Perfect hash functions give unique "names" to arbitrary keys requiring only a few bits per key. This is an essential building block in applications like static hash tables, databases, or bioinformatics. This paper introduces the PHast approach that combines the fastest available queries, very fast construction, and good space consumption (below 2 bits per key). PHast improves bucket-placement which first hashes each key k to a bucket, and then looks for the bucket seed s such that a placement function maps pairs (s,k) in a collision-free way. PHast can use small-range hash functions with linear mapping, fixed-width encoding of seeds, and parallel construction. This is achieved using small overlapping slices of allowed values and bumping to handle unsuccessful seed assignment. A variant we called PHast+ uses additive placement, which enables bit-parallel seed searching, speeding up the construction by an order of magnitude.
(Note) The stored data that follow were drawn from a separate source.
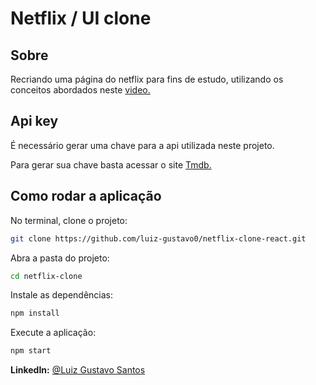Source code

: # Netflix / UI clone

## Sobre

Recriando uma página do netflix para fins de estudo, utilizando os conceitos abordados neste <a href="https://www.youtube.com/watch?v=tBweoUiMsDg&t=6522s" target="_blank" rel=noopener> video. </a>

## Api key

É necessário gerar uma chave para a api utilizada neste projeto.

Para gerar sua chave basta acessar o site <a href="https://developers.themoviedb.org/3/getting-started/introduction" target="_blank" rel=noopener> Tmdb. </a>

## Como rodar a aplicação

No terminal, clone o projeto:

```sh
git clone https://github.com/luiz-gustavo0/netflix-clone-react.git
```

Abra a pasta do projeto:

```sh
cd netflix-clone
```

Instale as dependências:

```sh
npm install
```

Execute a aplicação:

```sh
npm start
```



<strong>LinkedIn:</strong> [@Luiz Gustavo Santos](https://linkedin.com/in/luiz-gustavo-santos-2a10ab196)
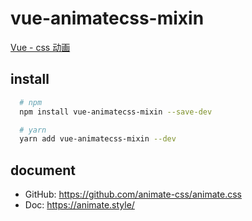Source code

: # vue-animatecss-mixin
[Vue - css 动画](https://cn.vuejs.org/v2/guide/transitions.html#CSS-%E5%8A%A8%E7%94%BB)

## install
```sh
  # npm
  npm install vue-animatecss-mixin --save-dev

  # yarn
  yarn add vue-animatecss-mixin --dev
```

## document
- GitHub: https://github.com/animate-css/animate.css
- Doc: https://animate.style/
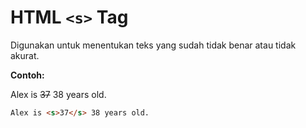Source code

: # HTML `<s>` Tag

Digunakan untuk menentukan teks yang sudah tidak benar atau tidak akurat.

<div class="example">
	<p class="example__label"><strong>Contoh:</strong></p>
	<div class="example__preview">
Alex is <s>37</s> 38 years old.
	</div>
</div>

```html
Alex is <s>37</s> 38 years old.
```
Perfect hash functions assign unique "names" to arbitrary keys requiring only a few bits per key. This is an essential building block in applications such as static hash tables, databases, and bioinformatics. This paper introduces the PHast approach that combines the fastest available queries, very fast construction, and good space consumption (below 2 bits per key). PHast improves bucket-placement by first hashing each key k to a bucket, then searching for the bucket seed s such that a placement function maps pairs (s,k) in a collision-free manner. PHast can use small-range hash functions with linear mapping, fixed-width encoding of seeds, and parallel construction. This is achieved using small overlapping slices of allowed values and bumping to handle unsuccessful seed assignment. A variant called PHast+ uses additive placement, which enables bit-parallel seed searching, accelerating construction by an order of magnitude.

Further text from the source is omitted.